I know realize just how wrong that thought is.  Like I said earlier, I do prefer to go ride in the mountains or take one of my youngsters for a cruise around my county roads.  Just because I prefer this kind of riding does not mean that there is no value in arena riding.  Lets face it, most of us are busy with life, jobs, kids, and all kinds of other things.  When time is short, you can get a heck of a lot done in a short period of time by being willing to ride in the arena (or in your pasture, drylot, etc.). And if we are being honest with ourselves, how much are we actually teaching our horse when we go on a trail ride? Exposure is absolutely important, such as the kind of exposure a horse gets on a 10 mile mountain ride.  However, it is likely that for 9 3/4 miles of that 10 mile ride the horse is simply set on cruise control or simply following along the horse in front of it, often paying no attention whatsoever to the rider. This is why the average dude string horse doesn't really remember how to turn, stop, or even back up (which is fine for that particular setting).
I have fairly recently changed my opinion on the benefits of riding in an arena and now realize the value of such riding.  In an arena setting, a rider can knock out literally hundreds of turns in a time frame consisting of minutes.
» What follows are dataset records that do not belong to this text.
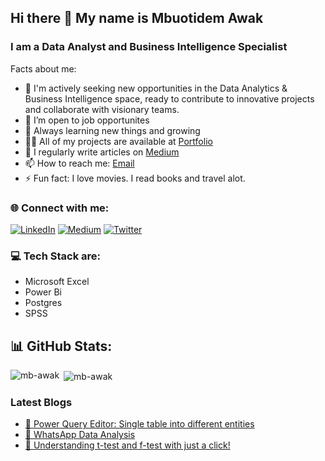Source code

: ## Hi there 👋 My name is Mbuotidem Awak


### I am a Data Analyst and Business Intelligence Specialist



Facts about me:

- 👯 I'm actively seeking new opportunities in the Data Analytics & Business Intelligence space, ready to contribute to innovative projects and collaborate with visionary teams.
- 🤔 I’m open to job opportunites
- 💬 Always learning new things and growing
- 👨‍💻 All of my projects are available at [Portfolio](https://linktr.ee/mbawak)
- 📝 I regularly write articles on [Medium](https://medium.com/@mb_awak)
- 📫 How to reach me: [Email](mailto:faithawak11@gmail.com)
- ⚡ Fun fact: I love movies. I read books and travel alot. 


<h3 align="left">🌐 Connect with me:</h3>

[![LinkedIn](https://img.shields.io/badge/LinkedIn-%230077B5.svg?logo=linkedin&logoColor=white)](https://www.linkedin.com/in/mbuotidem/) [![Medium](https://img.shields.io/badge/Medium-12100E?logo=medium&logoColor=white)](https://medium.com/@mb_awak) [![Twitter](https://img.shields.io/badge/Twitter-%231DA1F2.svg?logo=Twitter&logoColor=white)](https://twitter.com/mb_awak) 


### 💻 Tech Stack are:
- Microsoft Excel
- Power Bi
- Postgres
- SPSS

## 📊 GitHub Stats:
<p><img align="left" src="https://github-readme-stats.vercel.app/api?username=mb-awak&theme=dark&hide_border=false&include_all_commits=false&count_private=false" alt="mb-awak" /></p>

<p>&nbsp;<img align="center" src="https://github-readme-streak-stats.herokuapp.com/?user=mb-awak&theme=dark&hide_border=false" alt="mb-awak" /></p>



### Latest Blogs
- [📔 Power Query Editor: Single table into different entities ](https://medium.com/@mb_awak/power-query-editor-single-table-into-different-entities-0634724074f7)
- [📕 WhatsApp Data Analysis ](https://medium.com/@mb_awak/whatsapp-chat-data-analysis-547f99c830c9)
- [📘 Understanding t-test and f-test with just a click! ](https://medium.com/@mb_awak/understand-t-test-f-tets-with-just-a-click-9452f6d6ebbd)


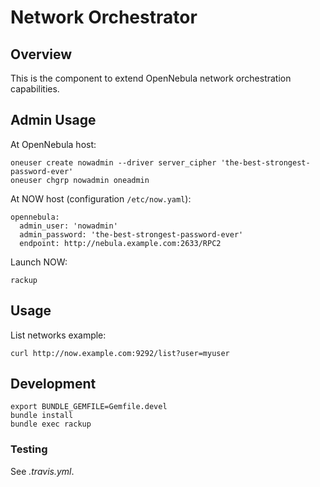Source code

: # Network Orchestrator

## Overview
This is the component to extend OpenNebula network orchestration capabilities.

## Admin Usage

At OpenNebula host:

    oneuser create nowadmin --driver server_cipher 'the-best-strongest-password-ever'
    oneuser chgrp nowadmin oneadmin

At NOW host (configuration `/etc/now.yaml`):

    opennebula:
      admin_user: 'nowadmin'
      admin_password: 'the-best-strongest-password-ever'
      endpoint: http://nebula.example.com:2633/RPC2

Launch NOW:

    rackup

## Usage

List networks example:

    curl http://now.example.com:9292/list?user=myuser

## Development

    export BUNDLE_GEMFILE=Gemfile.devel
    bundle install
    bundle exec rackup

### Testing

See *.travis.yml*.
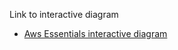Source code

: Link to interactive diagram
- [Aws Essentials interactive diagram](https://interactive.linuxacademy.com/diagrams/ProjectOmega2.html)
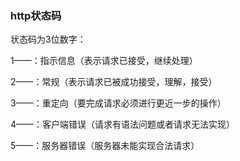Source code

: ### http状态码

状态码为3位数字：

1——：指示信息（表示请求已接受，继续处理）

2——：常规（表示请求已被成功接受，理解，接受）

3——：重定向（要完成请求必须进行更近一步的操作）

4——：客户端错误（请求有语法问题或者请求无法实现）

5——：服务器错误（服务器未能实现合法请求）
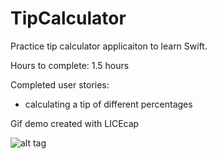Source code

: TipCalculator
=============

Practice tip calculator applicaiton to learn Swift.

Hours to complete: 1.5 hours

Completed user stories:
 - calculating a tip of different percentages
 
Gif demo created with LICEcap
 
![alt tag](https://raw.github.com/caleybrock/TipCalculator/master/TipCalculator.gif)
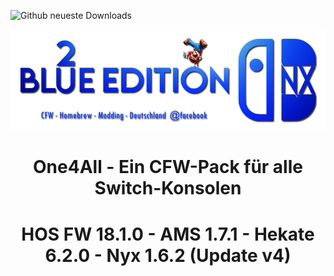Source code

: ![Github neueste Downloads](https://img.shields.io/github/downloads/glitched-nx/Blue_Edition_2__RCM_V1/total.svg)

<div align="center">
  <img src=".logos/logo_bl2s.png" alt="Blue Edition Logo">
  <h1>One4All - Ein CFW-Pack für alle Switch-Konsolen</h1>
<h1>HOS FW 18.1.0 - AMS 1.7.1 - Hekate 6.2.0 - Nyx 1.6.2 (Update v4)</h1>
</div>
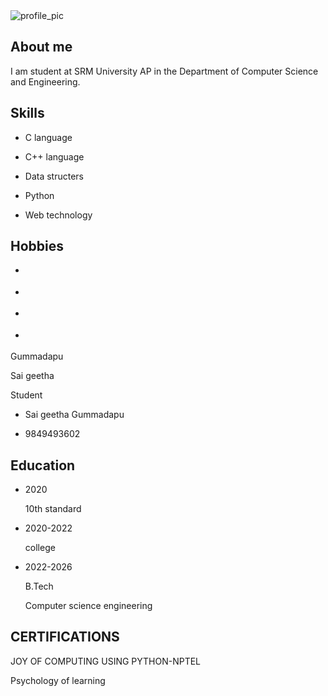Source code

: <!DOCTYPE html>
<html>
<head>
	<title>Sai geetha Gummadapu</title>
	<link rel="stylesheet" type="text/css" href="resume.css">
</title> <script src="https://kit.fontawesome.com/3ef3559250.js" crossorigin="anonymous"></script>
</head>
<body>

<section class="resume">
	<div class="resume_left">
	    <div class="r_profile_pic">
	      <img src="srmlogo.jpeg" alt="profile_pic">
	    </div>
	    <div class="r_left_sub">
	      <div class="r_aboutme">
	        <h2>About me</h2>
	        <p>I am student at SRM University AP in the Department of Computer Science and Engineering.</p>
	      </div>
	      <div class="r_skills">
	        <h2>Skills</h2>
	        <ul>
	          <li>
	            <p><i class="fa-solid fa-code"></i></p>
	            <p>C language</p>
	          </li>
	          <li>
	            <p><i class="fa-solid fa-pen-nib"></i></p>
	            <p>C++ language</p>
	          </li>
	          <li>
	            <p><i class="fa-solid fa-video"></i></p>
	            <p>Data structers</p>
	          </li>
	          <li>
	            <p><i class="fa-solid fa-headphones"></i></p>
	            <p>Python</p>
	          </li>
	          <li>
	            <p><i class="fa-solid fa-image"></i></p>
	            <p>Web technology</p>
	          </li>
	        </ul>
	      </div>
	      <div class="r_hobbies">
	        <h2>Hobbies</h2>
	        <ul>
	          <li>
	            <p><i class="fa-solid fa-book"></i></p>
	          </li>
	          <li>
	            <p><i class="fa-solid fa-plant-wilt"></i></p>
	          </li>
	          <li>
	            <p><i class="fa-solid fa-bicycle"></i></p>
	          </li>
	          <li>
	            <p><i class="fa-solid fa-chess"></i></p>
	          </li>
	        </ul>
	      </div>
	    </div>
	</div>
	<div class="resume_right">
	    <div class="r_namerole">
	      <p>Gummadapu</p>
	      <p>Sai geetha</p>
	      <p class="role">Student</p>
	    </div>
	    <div class="r_info">
	      <ul>
	        <li>
	          <p>Sai geetha Gummadapu </p>
	        </li>
	        <li>
	          <p>9849493602</p>
	        </li>
	      </ul>
	    </div>
	    <div class="r_right_sub">
	      <div class="r_education">
	        <h2>Education</h2>
	        <ul>
	          <li>
	            <div class="r_ed_left">
	              <p>2020</p>
	            </div>
	            <div class="r_ed_right">
	              <p>10th standard</p>
	            </div>
	          </li>
	          <li>
	            <div class="r_ed_left">
	              <p>2020-2022</p>
	            </div>
	            <div class="r_ed_right">
	              <p>college</p>
	            </div>
	          </li>
	          <li>
	            <div class="r_ed_left">
	              <p>2022-2026</p>
	            </div>
	            <div class="r_ed_right">
	              <p>B.Tech</p>
	              <p>Computer science engineering</p>
	            </div>
	          </li>
	        </ul>
            <h2>CERTIFICATIONS</h2>
            <p>JOY OF COMPUTING USING PYTHON-NPTEL</p>
            <p>Psychology of learning</p>
	</div>
</section>

</body>
</html>


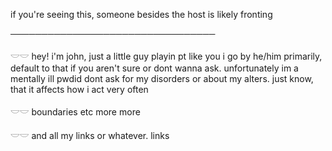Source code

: if you're seeing this, someone besides the host is likely fronting

─────────────────────────────────

𓎟𓎟 hey! i'm john, just a little guy playin pt like you
i go by he/him primarily, default to that if you aren't sure
or dont wanna ask. unfortunately im a mentally ill pwdid
dont ask for my disorders or about my alters. just know,
that it affects how i act very often

𓎟𓎟 boundaries etc
more
more

𓎟𓎟 and all my links or whatever.
links
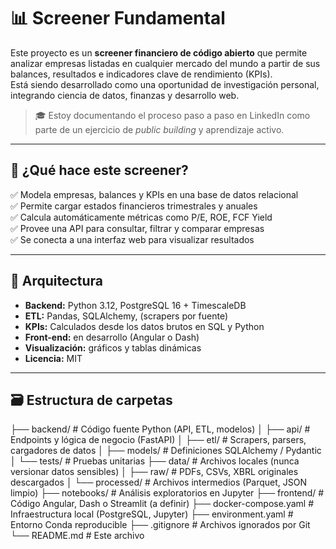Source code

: # 📊 Screener Fundamental

Este proyecto es un **screener financiero de código abierto** que permite analizar empresas listadas en cualquier mercado del mundo a partir de sus balances, resultados e indicadores clave de rendimiento (KPIs).  
Está siendo desarrollado como una oportunidad de investigación personal, integrando ciencia de datos, finanzas y desarrollo web.

> 🎓 Estoy documentando el proceso paso a paso en LinkedIn como parte de un ejercicio de *public building* y aprendizaje activo.

---

## 🚀 ¿Qué hace este screener?

✅ Modela empresas, balances y KPIs en una base de datos relacional  
✅ Permite cargar estados financieros trimestrales y anuales  
✅ Calcula automáticamente métricas como P/E, ROE, FCF Yield  
✅ Provee una API para consultar, filtrar y comparar empresas  
✅ Se conecta a una interfaz web para visualizar resultados

---

## 🧱 Arquitectura

- **Backend:** Python 3.12, PostgreSQL 16 + TimescaleDB
- **ETL:** Pandas, SQLAlchemy, (scrapers por fuente)
- **KPIs:** Calculados desde los datos brutos en SQL y Python
- **Front-end:** en desarrollo (Angular o Dash)
- **Visualización:** gráficos y tablas dinámicas
- **Licencia:** MIT

---

## 🗃 Estructura de carpetas

├── backend/ # Código fuente Python (API, ETL, modelos)
│ ├── api/ # Endpoints y lógica de negocio (FastAPI)
│ ├── etl/ # Scrapers, parsers, cargadores de datos
│ ├── models/ # Definiciones SQLAlchemy / Pydantic
│ └── tests/ # Pruebas unitarias
├── data/ # Archivos locales (nunca versionar datos sensibles)
│ ├── raw/ # PDFs, CSVs, XBRL originales descargados
│ └── processed/ # Archivos intermedios (Parquet, JSON limpio)
├── notebooks/ # Análisis exploratorios en Jupyter
├── frontend/ # Código Angular, Dash o Streamlit (a definir)
├── docker-compose.yaml # Infraestructura local (PostgreSQL, Jupyter)
├── environment.yaml # Entorno Conda reproducible
├── .gitignore # Archivos ignorados por Git
└── README.md # Este archivo

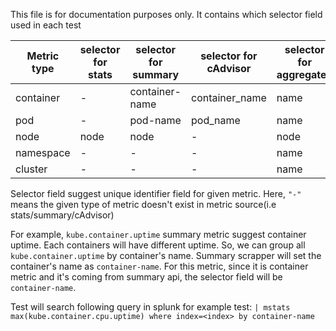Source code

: This file is for documentation purposes only. It contains which selector field used in each test



| Metric type | selector for stats | selector for summary | selector for cAdvisor | selector for aggregated |
| ----------- | ------------------ | -------------------- | --------------------- | ----------------------- |
| container   | -                  | container-name       | container_name        | name                    |
| pod         | -                  | pod-name             | pod_name              | name                    |
| node        | node               | node                 | -                     | node                    |
| namespace   | -                  | -                    | -                     | name                    |
| cluster     | -                  | -                    | -                     | name                    |

Selector field suggest unique identifier field for given metric. 
Here, `"-"` means the given type of metric doesn't exist in metric source(i.e stats/summary/cAdvisor)

For example, `kube.container.uptime` summary metric suggest container uptime. Each containers will have different uptime. So, we can group all `kube.container.uptime` by container's name. Summary scrapper will set the container's name as `container-name`. For this metric, since it is container metric and it's coming from summary api, the selector field will be `container-name`. 

Test will search following query in splunk for example test: `| mstats max(kube.container.cpu.uptime) where index=<index> by container-name`

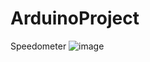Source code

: # ArduinoProject
Speedometer
![image](https://user-images.githubusercontent.com/70974356/226736817-095ae169-6cb0-40f1-b339-a25877a7cb97.png)
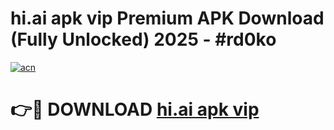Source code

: # hi.ai apk vip Premium APK Download (Fully Unlocked) 2025 - #rd0ko

[![acn](https://github.com/user-attachments/assets/0f9c940e-d8b0-45ae-aac7-cd30a18b3e1c)](https://app.mediaupload.pro?title=hi.ai_apk_vip&ref=20F)

# 👉🔴 DOWNLOAD [hi.ai apk vip](https://app.mediaupload.pro?title=hi.ai_apk_vip&ref=20F)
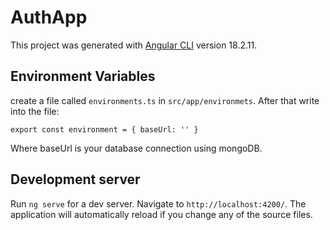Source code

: # AuthApp

This project was generated with [Angular CLI](https://github.com/angular/angular-cli) version 18.2.11.

## Environment Variables

create a file called `environments.ts` in `src/app/environmets`. After that write into the file: 

``export const environment = {
    baseUrl: ''
}``

Where baseUrl is your database connection using mongoDB.

## Development server

Run `ng serve` for a dev server. Navigate to `http://localhost:4200/`. The application will automatically reload if you change any of the source files.
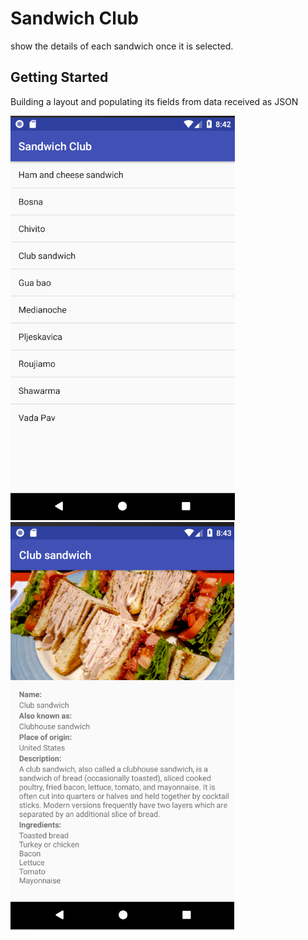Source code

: # Sandwich Club 

show the details of each sandwich once it is selected.

## Getting Started

Building a layout and populating its fields from data received as JSON

![](screenshot/1.png)
![](screenshot/2.png)
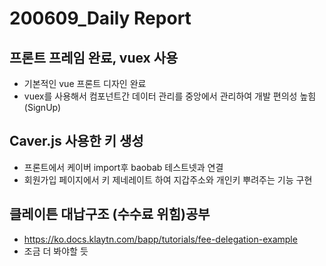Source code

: # 200609_Daily Report 

## 프론트 프레임 완료, vuex 사용
- 기본적인 vue 프론트 디자인 완료
- vuex를 사용해서 컴포넌트간 데이터 관리를 중앙에서 관리하여 개발 편의성 높힘 (SignUp)

## Caver.js 사용한 키 생성
- 프론트에서 케이버 import후 baobab 테스트넷과 연결
- 회원가입 페이지에서 키 제네레이트 하여 지갑주소와 개인키 뿌려주는 기능 구현

## 클레이튼 대납구조 (수수료 위힘)공부
- https://ko.docs.klaytn.com/bapp/tutorials/fee-delegation-example
- 조금 더 봐야할 듯
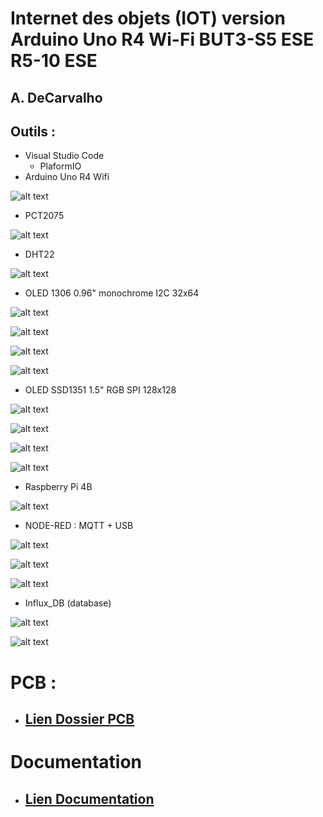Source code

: # Internet des objets (IOT) version Arduino Uno R4 Wi-Fi BUT3-S5 ESE R5-10 ESE 
## A. DeCarvalho

## Outils : 
- Visual Studio Code
  - PlaformIO
-  Arduino Uno R4 Wifi

![alt text](Photos/Arduino.png)

   -  PCT2075
  
![alt text](Photos/PCT2075.png)

   -  DHT22
  
![alt text](Photos/DHT22.png)

   -  OLED 1306 0.96" monochrome I2C 32x64
  
![alt text](Photos/oled_mono.png)

![alt text](Photos/oled_mono_widget_temp.png)

![alt text](Photos/oled_mono_widget_Dewpoint.png)

![alt text](Photos/oled_mono_widget_Humidity.png)

   -  OLED SSD1351 1.5" RGB SPI 128x128
  
![alt text](Photos/oled_RGB.png)

![alt text](Photos/oled_RGB_widget_temp.png)

![alt text](Photos/oled_RGB_widget_Dewpoint.png)

![alt text](Photos/oled_RGB_widget_Humidity.png)

-  Raspberry Pi 4B

![alt text](Photos/PI4.png)

   -  NODE-RED : MQTT + USB
  
  ![alt text](Photos/Nodered_rep.png)

  ![alt text](Photos/Nodered_flow.png)

  ![alt text](Photos/Nodered.png)


   -  Influx_DB (database)

  ![alt text](Photos/influxdb.png)


![alt text](Photos/Structure.png)

# PCB :
 - ## [Lien Dossier PCB](PCB_Proteus)

# Documentation
- ## [Lien Documentation](https://github.com/A-s-a-d/IOT_Arduino_Raspberry_PI/blob/main/Documentation/Compte-rendu-Syst%C3%A8me-IoT-Connect%C3%A9.pdf)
Stops, backing, turning, side passing, stopping, backing, turning some more, and many speed control drills can be done in an arena, quite quickly at that. 
Jade as a 2 year old learning about a packsaddle and panniers within the safe confines of an arena.
The arena is also a great tool to introduce your horse to new things and ads at least some degree of safety to the process.  The horse can't really bolt to the next county and is at least confined if they throw a fit or otherwise get away from you. It is also worth noting that if you get pitched, landing in the sand can be much more forgiving than landing in the rocks.  I've landed on both, and it is my belief that the sand is much better.  Not getting pitched at all is the obvious goal, but every now and then things just seem to happen. 
The moral of the story is that we don't always have time to go on long trail rides, even if that is the type of riding that one prefers.  If the only choices due to time constraints are not riding at all and riding in an arena, than I am simply suggesting that the arena ride is far more productive than no ride.  Get creative and have a plan and the arena can be of much value.  If you get too bored, try writing the alphabet with your horse! I haven't counted them up, but that simple exersize equates to a ton of turns, backing, bending, and swinging of the shoulders and can be done quite slowly and translates well into working your horse in tight spots on the trail. Whatever you do, have fun, be safe, and remember...the arena is not the enemy!